## EXERCISE REQUIREMENTS:
Go through the material below, find each line with the word "discussed", and copy those lines.

____________________

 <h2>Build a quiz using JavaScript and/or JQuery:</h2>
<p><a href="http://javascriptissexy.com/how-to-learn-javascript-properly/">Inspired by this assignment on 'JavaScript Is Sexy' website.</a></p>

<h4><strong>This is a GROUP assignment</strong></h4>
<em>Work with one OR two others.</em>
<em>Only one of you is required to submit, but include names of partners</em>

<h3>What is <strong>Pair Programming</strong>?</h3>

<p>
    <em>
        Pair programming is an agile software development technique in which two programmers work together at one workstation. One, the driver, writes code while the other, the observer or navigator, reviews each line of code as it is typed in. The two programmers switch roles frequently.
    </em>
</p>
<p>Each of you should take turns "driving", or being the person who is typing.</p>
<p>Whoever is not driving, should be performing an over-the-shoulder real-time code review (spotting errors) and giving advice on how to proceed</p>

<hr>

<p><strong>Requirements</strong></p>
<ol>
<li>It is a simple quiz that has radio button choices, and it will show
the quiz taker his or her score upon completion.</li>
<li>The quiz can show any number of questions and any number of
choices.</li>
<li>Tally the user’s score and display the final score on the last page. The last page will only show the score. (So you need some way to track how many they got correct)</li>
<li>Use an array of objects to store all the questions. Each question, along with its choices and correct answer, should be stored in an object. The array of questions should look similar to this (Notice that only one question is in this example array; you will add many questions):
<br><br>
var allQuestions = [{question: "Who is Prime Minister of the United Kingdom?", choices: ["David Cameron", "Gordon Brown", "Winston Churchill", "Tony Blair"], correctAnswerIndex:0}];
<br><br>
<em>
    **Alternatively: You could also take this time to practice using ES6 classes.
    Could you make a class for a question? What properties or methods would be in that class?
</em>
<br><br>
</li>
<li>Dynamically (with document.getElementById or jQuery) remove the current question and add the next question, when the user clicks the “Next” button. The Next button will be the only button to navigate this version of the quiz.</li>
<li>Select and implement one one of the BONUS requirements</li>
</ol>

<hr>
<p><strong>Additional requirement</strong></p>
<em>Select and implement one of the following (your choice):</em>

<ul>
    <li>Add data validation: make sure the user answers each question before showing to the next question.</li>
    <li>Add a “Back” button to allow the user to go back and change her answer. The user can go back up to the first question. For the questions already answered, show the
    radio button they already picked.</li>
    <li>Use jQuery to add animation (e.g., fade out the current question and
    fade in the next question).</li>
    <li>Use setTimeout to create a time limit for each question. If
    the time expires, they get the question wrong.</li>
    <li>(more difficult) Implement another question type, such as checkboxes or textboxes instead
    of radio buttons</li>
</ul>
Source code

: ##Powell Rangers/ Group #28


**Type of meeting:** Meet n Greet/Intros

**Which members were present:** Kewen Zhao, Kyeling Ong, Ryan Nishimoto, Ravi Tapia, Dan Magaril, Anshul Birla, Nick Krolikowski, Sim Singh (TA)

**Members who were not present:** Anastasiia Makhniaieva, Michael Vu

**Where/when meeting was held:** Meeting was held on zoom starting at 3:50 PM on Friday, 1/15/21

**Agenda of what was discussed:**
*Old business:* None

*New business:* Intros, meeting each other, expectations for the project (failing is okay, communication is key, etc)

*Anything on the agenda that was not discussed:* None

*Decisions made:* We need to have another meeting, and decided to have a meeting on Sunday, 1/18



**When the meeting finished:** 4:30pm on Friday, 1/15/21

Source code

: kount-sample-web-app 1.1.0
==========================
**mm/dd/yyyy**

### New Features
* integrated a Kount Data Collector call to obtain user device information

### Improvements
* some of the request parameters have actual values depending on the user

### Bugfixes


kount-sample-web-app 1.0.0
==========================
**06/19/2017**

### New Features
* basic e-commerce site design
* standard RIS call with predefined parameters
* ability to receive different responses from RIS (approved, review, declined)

____________________

## RESPONSE TO THE TASK:
**Agenda of what was discussed:**
*Anything on the agenda that was not discussed:* None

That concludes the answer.